Instructions to follow – Could you retype the lines below, starting at the line holding "2020-06-30 - Cook-Torrance" and stopping at the line holding "# Tecnologias Utilizadas", inclusive? Copy them exactly and drop the images.

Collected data
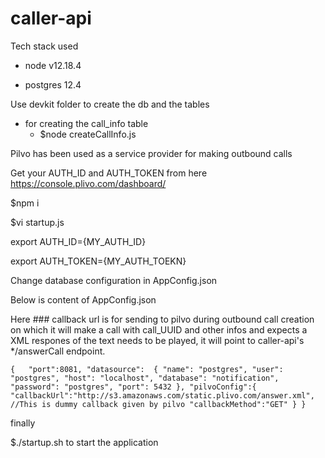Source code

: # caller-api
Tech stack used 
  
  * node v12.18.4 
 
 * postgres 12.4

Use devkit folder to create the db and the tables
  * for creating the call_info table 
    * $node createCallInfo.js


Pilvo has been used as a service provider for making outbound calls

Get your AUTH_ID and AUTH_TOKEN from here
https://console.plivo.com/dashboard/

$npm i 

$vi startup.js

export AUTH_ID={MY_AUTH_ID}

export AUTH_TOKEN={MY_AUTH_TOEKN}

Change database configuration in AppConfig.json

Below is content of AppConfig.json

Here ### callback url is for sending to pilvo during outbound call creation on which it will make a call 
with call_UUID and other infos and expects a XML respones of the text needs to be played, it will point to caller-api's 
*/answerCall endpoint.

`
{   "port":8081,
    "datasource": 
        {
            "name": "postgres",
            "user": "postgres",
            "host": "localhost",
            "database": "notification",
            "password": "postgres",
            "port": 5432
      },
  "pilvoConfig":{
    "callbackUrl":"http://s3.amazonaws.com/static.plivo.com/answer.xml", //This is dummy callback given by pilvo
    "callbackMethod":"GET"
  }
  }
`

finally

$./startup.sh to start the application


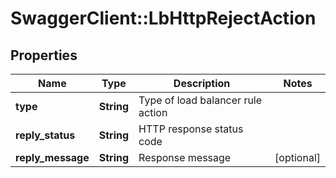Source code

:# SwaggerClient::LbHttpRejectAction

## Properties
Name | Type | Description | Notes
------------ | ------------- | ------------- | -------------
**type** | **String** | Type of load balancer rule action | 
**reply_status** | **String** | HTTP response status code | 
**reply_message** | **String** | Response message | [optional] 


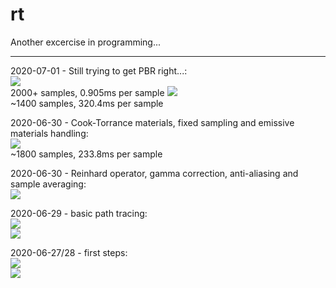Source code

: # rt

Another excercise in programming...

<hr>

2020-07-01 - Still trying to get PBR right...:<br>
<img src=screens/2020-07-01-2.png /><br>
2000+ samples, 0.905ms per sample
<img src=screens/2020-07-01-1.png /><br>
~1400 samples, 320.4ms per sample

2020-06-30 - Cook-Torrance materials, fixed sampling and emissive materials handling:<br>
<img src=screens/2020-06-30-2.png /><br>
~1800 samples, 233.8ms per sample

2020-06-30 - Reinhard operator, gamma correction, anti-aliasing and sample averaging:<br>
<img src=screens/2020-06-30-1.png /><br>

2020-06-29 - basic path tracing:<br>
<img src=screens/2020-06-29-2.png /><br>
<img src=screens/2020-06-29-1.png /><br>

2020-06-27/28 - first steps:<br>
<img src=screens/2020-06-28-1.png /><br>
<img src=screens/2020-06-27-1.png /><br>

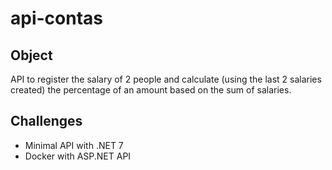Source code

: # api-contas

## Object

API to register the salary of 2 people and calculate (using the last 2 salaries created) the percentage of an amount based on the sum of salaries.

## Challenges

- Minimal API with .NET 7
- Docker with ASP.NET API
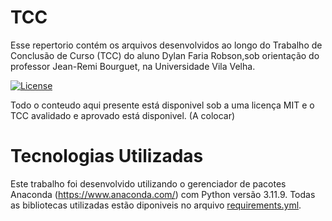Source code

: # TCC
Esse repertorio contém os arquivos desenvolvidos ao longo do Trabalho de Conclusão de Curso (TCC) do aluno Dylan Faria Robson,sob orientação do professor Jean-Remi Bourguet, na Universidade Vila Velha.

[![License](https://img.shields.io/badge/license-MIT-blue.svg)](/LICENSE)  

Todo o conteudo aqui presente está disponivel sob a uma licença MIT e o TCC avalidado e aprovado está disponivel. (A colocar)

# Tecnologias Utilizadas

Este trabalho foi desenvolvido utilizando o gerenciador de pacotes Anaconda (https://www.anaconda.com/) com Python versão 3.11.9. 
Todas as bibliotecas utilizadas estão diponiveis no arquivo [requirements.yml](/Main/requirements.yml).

Solution for this problem –
2020-06-30 - Cook-Torrance materials, fixed sampling and emissive materials handling:<br>
<img src=screens/2020-06-30-2.png /><br>
~1800 samples, 233.8ms per sample

2020-06-30 - Reinhard operator, gamma correction, anti-aliasing and sample averaging:<br>
<img src=screens/2020-06-30-1.png /><br>

2020-06-29 - basic path tracing:<br>
<img src=screens/2020-06-29-2.png /><br>
<img src=screens/2020-06-29-1.png /><br>

2020-06-27/28 - first steps:<br>
<img src=screens/2020-06-28-1.png /><br>
<img src=screens/2020-06-27-1.png /><br>

Source code

: # api-contas

## Object

API to register the salary of 2 people and calculate (using the last 2 salaries created) the percentage of an amount based on the sum of salaries.

## Challenges

- Minimal API with .NET 7
- Docker with ASP.NET API
Source code

: # TCC
Esse repertorio contém os arquivos desenvolvidos ao longo do Trabalho de Conclusão de Curso (TCC) do aluno Dylan Faria Robson,sob orientação do professor Jean-Remi Bourguet, na Universidade Vila Velha.

[![License](https://img.shields.io/badge/license-MIT-blue.svg)](/LICENSE)  

Todo o conteudo aqui presente está disponivel sob a uma licença MIT e o TCC avalidado e aprovado está disponivel. (A colocar)

# Tecnologias Utilizadas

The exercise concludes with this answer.